**Records for the exercise:**
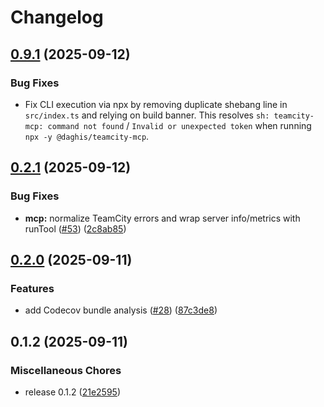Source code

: # Changelog

## [0.9.1](https://github.com/Daghis/teamcity-mcp/compare/v0.9.0...v0.9.1) (2025-09-12)

### Bug Fixes
- Fix CLI execution via npx by removing duplicate shebang line in `src/index.ts` and relying on build banner. This resolves `sh: teamcity-mcp: command not found` / `Invalid or unexpected token` when running `npx -y @daghis/teamcity-mcp`.

## [0.2.1](https://github.com/Daghis/teamcity-mcp/compare/v0.2.0...v0.2.1) (2025-09-12)


### Bug Fixes

* **mcp:** normalize TeamCity errors and wrap server info/metrics with runTool ([#53](https://github.com/Daghis/teamcity-mcp/issues/53)) ([2c8ab85](https://github.com/Daghis/teamcity-mcp/commit/2c8ab855a85e5faec4216a498c089e3a1a93ed7b))

## [0.2.0](https://github.com/Daghis/teamcity-mcp/compare/v0.1.2...v0.2.0) (2025-09-11)


### Features

* add Codecov bundle analysis ([#28](https://github.com/Daghis/teamcity-mcp/issues/28)) ([87c3de8](https://github.com/Daghis/teamcity-mcp/commit/87c3de85af34bec5b071d82612d67ba4d5a52702))

## 0.1.2 (2025-09-11)


### Miscellaneous Chores

* release 0.1.2 ([21e2595](https://github.com/Daghis/teamcity-mcp/commit/21e25950074ed49bd3e6c571f432f27fb8bd434e))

**What you have to do:** Copy, word for word, the entries above from the first line to the line that holds "normalize TeamCity errors". Drop the pictures.

**Response box:**
Source code

: # Changelog

## [0.9.1](https://github.com/Daghis/teamcity-mcp/compare/v0.9.0...v0.9.1) (2025-09-12)

### Bug Fixes
- Fix CLI execution via npx by removing duplicate shebang line in `src/index.ts` and relying on build banner. This resolves `sh: teamcity-mcp: command not found` / `Invalid or unexpected token` when running `npx -y @daghis/teamcity-mcp`.

## [0.2.1](https://github.com/Daghis/teamcity-mcp/compare/v0.2.0...v0.2.1) (2025-09-12)


### Bug Fixes

* **mcp:** normalize TeamCity errors and wrap server info/metrics with runTool ([#53](https://github.com/Daghis/teamcity-mcp/issues/53)) ([2c8ab85](https://github.com/Daghis/teamcity-mcp/commit/2c8ab855a85e5faec4216a498c089e3a1a93ed7b))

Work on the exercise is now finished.